═════ Data for processing ═════

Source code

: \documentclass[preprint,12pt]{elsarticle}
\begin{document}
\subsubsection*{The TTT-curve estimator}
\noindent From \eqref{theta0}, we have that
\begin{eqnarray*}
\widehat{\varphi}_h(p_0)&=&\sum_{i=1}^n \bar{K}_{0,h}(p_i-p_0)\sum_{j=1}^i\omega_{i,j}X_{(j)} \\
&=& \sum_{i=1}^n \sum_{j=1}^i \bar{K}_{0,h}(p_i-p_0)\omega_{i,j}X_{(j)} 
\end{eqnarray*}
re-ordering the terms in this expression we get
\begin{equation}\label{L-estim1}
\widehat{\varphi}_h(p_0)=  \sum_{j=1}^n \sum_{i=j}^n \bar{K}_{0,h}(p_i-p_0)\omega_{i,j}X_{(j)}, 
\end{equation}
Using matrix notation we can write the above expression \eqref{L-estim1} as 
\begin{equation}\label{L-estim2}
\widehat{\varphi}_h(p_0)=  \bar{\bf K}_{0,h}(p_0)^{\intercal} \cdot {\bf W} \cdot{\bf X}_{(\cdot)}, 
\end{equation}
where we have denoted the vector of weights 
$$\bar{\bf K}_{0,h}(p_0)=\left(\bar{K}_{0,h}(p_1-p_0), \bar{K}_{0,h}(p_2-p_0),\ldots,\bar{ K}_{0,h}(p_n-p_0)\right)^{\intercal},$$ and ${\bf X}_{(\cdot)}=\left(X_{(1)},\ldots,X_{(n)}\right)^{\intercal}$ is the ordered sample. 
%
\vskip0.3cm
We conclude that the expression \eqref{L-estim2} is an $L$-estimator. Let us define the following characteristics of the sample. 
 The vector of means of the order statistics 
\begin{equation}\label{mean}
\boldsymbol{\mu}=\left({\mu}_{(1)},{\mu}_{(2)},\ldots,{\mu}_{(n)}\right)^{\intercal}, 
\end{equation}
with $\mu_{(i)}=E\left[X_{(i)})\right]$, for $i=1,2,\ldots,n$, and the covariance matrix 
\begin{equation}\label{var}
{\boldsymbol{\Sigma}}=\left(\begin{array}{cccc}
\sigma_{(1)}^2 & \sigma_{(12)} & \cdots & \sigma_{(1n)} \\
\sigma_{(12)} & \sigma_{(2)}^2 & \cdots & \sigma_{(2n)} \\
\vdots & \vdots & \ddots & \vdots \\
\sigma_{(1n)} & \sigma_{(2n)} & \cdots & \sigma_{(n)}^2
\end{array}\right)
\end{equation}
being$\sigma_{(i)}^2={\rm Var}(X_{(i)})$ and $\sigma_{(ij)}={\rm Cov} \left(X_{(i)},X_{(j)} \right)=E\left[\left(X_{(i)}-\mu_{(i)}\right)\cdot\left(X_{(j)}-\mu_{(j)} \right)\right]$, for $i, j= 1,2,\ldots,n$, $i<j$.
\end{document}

═════

◆ Your objective
Go through the data above and count the lines that hold "have". Respond with the number and no other words.

◆ Exercise result
2